Pastoral Letter for the Month
“I can see you,” I say, looking over at the door that goes out into the garden. Looking through it is the grumpy cat from next door who both hates us, and also wants us to let it in our house.
“And I know,” I say, “that if I open that door, you will run away.” The cat just stares in at me, pretending that it doesn’t understand what I’m saying.
“Why do you always do this?” I say. “It’s not as though you even like me.”
It’s true. The grumpy cat, who is one of three cats that live next door, clearly does not like me. If I happen to be hanging out washing when it makes one of its patrols through the hedge into our garden it gives me a filthy look and then runs away. Image created by Joanne Young and reproduced with permission
“If that cat was bigger,” I say to my wife, “I’d be dead meat.” “If that cat was bigger,” she replies, “we’d all be dead meat.” “It must like someone,” I say. “Surely…” When I was growing up we had two cats. One of them was a large ginger cat who was very calm and laid back and generally nice natured. He liked to play with me, and to curl up in a warm ball on my lap. He was generally pleased to see me. The other one, though, was not like that.
A small, grey, cat, my parents chose her from a litter of kittens because they felt sorry for her. She looked a bit scrawny and pathetic. Even though she got the same love and attention as the other one, she didn’t have the same temperament. We didn’t have a cat flap, so if she decided that she wanted to come into the house she would leap up on to the living room window ledge and paw frantically at the window. If you didn’t go to the door immediately she would fly into a rage. On one memorable occasion, when I was a little slow in opening the front door for her, she stalked in haughtily and then, pausing, raised a paw and slapped me as hard as she could on the leg before marching off.
“I just don’t understand it,” I say to my wife. Why does the cat sit there, outside our door like that? What does it hope to achieve? What does it want us to do?” “Perhaps the people who used to live here gave her food,” she says. “I draw the line at feeding other people’s grumpy cats, just to try and make them like me,” I reply.

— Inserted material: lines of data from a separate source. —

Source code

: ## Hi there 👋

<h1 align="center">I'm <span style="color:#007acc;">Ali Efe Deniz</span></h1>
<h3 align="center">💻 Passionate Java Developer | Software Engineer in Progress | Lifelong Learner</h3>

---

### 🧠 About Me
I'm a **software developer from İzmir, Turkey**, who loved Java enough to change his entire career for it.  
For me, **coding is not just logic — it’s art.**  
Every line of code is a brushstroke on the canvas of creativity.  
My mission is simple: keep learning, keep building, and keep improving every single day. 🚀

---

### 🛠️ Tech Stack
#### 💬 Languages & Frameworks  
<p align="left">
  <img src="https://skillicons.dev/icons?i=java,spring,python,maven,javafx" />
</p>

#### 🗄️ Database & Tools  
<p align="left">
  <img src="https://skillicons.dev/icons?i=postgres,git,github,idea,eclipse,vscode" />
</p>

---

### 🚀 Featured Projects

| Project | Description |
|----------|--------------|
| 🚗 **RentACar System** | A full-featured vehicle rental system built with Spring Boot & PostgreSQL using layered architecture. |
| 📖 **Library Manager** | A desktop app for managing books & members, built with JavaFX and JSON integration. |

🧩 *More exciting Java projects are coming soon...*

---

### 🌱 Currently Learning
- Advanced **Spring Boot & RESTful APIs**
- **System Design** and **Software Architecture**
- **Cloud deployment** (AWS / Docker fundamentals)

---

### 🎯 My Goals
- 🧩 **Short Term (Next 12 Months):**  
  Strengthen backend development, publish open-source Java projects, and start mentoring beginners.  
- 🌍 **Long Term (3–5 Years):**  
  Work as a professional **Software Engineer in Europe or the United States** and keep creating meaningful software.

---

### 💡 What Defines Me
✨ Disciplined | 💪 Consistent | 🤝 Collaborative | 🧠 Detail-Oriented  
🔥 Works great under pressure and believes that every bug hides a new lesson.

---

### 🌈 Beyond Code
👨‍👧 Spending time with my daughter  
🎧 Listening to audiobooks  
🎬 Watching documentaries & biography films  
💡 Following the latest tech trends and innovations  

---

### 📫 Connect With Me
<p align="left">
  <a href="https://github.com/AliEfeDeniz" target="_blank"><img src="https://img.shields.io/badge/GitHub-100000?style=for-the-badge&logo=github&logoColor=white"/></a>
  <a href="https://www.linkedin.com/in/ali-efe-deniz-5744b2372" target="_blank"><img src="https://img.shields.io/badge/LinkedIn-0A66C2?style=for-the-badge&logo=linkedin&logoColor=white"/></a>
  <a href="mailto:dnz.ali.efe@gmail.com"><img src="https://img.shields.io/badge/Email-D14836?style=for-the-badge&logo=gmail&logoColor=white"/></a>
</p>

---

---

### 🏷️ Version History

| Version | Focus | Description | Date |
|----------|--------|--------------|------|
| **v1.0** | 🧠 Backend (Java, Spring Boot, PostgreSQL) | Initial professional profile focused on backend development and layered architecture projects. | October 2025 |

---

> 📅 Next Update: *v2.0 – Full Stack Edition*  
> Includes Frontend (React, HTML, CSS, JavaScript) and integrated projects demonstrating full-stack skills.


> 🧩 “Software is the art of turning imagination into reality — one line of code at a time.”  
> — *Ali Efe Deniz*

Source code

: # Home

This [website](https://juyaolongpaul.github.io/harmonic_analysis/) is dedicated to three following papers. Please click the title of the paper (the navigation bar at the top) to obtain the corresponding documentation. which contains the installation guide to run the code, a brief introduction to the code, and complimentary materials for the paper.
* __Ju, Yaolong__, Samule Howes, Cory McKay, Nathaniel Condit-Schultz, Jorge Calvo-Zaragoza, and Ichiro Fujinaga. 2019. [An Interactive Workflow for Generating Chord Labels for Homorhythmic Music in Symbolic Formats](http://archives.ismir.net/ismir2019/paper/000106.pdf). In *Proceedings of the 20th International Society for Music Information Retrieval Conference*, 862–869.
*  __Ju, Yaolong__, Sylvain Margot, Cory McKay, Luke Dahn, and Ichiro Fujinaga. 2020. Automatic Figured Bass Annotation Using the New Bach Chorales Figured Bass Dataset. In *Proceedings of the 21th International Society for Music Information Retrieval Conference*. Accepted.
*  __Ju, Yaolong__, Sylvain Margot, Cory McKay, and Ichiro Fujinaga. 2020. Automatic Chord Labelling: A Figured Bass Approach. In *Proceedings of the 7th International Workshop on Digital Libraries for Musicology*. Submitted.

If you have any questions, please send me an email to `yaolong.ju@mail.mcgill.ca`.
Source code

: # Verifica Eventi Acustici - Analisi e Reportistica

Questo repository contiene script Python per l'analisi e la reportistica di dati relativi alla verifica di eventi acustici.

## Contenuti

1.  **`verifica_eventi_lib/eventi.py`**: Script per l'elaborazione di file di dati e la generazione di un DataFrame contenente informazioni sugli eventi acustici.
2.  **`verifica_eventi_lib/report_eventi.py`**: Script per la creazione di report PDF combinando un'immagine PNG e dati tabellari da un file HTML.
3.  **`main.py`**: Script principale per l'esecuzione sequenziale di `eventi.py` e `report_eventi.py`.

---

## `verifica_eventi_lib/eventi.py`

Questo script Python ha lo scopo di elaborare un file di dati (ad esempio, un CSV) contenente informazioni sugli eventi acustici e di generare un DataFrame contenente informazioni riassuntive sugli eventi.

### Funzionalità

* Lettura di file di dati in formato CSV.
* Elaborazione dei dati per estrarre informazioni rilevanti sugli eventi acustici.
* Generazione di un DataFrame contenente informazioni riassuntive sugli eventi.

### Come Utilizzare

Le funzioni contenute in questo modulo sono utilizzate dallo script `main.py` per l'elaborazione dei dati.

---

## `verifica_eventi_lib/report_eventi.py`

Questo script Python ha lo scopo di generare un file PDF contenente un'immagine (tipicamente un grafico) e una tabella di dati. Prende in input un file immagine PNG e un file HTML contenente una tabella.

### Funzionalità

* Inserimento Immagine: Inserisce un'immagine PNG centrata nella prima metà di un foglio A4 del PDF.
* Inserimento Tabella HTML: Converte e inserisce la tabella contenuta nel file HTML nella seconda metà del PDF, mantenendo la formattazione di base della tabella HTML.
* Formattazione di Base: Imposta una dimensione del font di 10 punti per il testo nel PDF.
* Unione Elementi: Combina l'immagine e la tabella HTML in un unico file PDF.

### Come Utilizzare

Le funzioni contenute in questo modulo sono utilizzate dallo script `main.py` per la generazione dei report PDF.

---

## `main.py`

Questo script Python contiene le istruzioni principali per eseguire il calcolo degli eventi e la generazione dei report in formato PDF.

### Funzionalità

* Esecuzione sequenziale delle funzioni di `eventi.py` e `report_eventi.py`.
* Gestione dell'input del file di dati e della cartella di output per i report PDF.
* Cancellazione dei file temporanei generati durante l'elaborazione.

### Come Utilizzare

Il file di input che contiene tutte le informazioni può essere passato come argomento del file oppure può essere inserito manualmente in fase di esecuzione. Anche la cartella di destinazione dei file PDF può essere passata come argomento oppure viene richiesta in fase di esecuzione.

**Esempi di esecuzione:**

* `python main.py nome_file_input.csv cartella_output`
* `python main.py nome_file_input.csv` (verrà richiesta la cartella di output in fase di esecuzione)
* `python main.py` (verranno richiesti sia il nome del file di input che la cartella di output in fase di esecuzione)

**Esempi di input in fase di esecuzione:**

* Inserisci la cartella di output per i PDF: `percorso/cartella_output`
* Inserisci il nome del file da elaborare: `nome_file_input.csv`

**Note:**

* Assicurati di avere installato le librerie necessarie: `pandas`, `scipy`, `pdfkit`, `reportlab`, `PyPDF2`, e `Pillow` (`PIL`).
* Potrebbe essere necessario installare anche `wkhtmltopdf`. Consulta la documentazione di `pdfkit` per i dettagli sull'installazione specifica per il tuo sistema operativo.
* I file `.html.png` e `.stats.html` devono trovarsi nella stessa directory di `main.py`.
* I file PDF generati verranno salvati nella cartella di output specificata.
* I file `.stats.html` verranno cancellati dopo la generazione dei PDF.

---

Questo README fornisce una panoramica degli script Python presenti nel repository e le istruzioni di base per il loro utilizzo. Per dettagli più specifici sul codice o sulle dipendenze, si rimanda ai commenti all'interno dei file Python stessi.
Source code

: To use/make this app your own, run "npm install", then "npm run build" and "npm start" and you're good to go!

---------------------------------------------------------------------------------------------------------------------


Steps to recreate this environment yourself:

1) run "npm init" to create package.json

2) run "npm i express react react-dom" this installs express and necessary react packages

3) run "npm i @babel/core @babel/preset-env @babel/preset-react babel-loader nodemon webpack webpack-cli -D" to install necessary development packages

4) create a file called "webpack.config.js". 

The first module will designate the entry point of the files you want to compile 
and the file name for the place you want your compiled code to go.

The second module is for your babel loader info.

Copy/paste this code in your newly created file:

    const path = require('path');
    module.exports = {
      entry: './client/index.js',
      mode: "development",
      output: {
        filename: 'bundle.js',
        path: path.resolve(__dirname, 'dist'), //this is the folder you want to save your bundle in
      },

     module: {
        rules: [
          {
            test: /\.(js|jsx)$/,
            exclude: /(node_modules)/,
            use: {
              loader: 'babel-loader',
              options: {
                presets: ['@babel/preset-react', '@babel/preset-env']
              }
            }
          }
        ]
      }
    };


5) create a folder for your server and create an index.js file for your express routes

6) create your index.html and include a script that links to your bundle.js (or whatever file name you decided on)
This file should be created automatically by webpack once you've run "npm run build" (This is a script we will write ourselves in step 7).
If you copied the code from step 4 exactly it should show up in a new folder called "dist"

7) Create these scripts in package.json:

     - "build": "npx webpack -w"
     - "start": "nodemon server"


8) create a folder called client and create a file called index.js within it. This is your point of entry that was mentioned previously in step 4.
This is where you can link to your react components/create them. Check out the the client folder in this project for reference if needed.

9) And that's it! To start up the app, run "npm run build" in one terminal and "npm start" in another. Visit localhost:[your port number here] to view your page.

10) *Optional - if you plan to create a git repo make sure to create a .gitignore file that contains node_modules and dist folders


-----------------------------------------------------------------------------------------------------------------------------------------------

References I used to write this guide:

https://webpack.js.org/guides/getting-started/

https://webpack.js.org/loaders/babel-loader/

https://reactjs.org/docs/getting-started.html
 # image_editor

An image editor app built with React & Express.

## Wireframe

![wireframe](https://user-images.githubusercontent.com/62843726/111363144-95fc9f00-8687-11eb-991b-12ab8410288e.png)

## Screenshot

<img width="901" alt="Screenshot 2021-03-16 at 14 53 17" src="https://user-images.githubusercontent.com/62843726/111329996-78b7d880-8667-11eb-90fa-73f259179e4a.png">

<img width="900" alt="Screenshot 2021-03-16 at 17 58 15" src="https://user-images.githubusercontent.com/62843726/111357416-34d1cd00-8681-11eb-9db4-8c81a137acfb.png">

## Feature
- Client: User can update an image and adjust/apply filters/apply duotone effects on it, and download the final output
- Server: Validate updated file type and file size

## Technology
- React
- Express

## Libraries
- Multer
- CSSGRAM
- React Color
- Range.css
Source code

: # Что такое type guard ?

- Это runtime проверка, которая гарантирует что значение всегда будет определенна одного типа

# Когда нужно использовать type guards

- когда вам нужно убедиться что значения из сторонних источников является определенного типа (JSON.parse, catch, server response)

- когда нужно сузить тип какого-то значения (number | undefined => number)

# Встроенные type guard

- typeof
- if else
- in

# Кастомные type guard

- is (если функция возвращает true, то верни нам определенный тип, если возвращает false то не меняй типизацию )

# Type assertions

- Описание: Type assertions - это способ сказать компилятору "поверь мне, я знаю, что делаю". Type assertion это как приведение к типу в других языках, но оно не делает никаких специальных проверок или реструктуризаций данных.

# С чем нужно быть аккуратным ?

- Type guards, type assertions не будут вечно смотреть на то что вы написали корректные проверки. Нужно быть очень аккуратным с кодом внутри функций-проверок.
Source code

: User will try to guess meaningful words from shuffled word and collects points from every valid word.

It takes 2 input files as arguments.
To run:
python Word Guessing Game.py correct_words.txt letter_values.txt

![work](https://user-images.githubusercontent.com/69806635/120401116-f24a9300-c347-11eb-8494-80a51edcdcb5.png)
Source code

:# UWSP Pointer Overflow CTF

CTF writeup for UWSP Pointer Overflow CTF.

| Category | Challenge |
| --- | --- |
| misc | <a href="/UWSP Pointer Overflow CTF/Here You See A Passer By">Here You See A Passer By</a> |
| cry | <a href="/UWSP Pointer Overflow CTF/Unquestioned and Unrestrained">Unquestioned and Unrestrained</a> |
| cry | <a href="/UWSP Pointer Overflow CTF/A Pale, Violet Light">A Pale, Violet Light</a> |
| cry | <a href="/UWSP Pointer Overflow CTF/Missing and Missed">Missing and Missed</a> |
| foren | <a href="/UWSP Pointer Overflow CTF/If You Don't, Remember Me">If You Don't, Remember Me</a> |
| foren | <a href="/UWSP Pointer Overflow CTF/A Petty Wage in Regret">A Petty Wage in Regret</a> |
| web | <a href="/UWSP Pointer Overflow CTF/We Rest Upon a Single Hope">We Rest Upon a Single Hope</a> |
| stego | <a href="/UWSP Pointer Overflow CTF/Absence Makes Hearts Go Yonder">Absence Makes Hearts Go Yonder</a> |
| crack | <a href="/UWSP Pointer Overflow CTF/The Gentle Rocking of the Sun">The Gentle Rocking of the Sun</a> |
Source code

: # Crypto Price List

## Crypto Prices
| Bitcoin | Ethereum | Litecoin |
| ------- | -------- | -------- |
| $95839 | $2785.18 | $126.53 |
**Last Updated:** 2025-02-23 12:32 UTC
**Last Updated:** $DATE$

Sometimes when it comes to writing pastoral letters I think that perhaps I should be more like the apostle Paul, or someone like that, who wrote deep and poetic pieces of theology that would go on to be pored over for thousands of years afterwards. Instead, though, I find myself writing about grumpy cats, laundry, or dishwashers.
I don’t know about you, though, but I find that the small, ordinary things in life: getting a grease stain out of a shirt, or trying to work out why a cat hates me, can still be meaningful. They can still tell us something about ourselves, about God, and about the world around us. Because our lives are made up of small things. They are made up of ordinary things and moments. They are made up of the idle thoughts and funny ideas that come into our minds. We who call ourselves Christians are, after all, ordinary people.
We live in a world full of ordinary people, some who are grumpy and some who are easy going, and some who might be either, depending on the day. And it is this strange collection of ordinary people that is, somehow, the location of God’s love.
It is the same group of people who look out the window and wonder if they’re going to have to water the lawn, or why they haven’t seen any blackbirds for a while, or what time the shops shut on a Bank Holiday, that is, somehow, the ‘body of Christ’.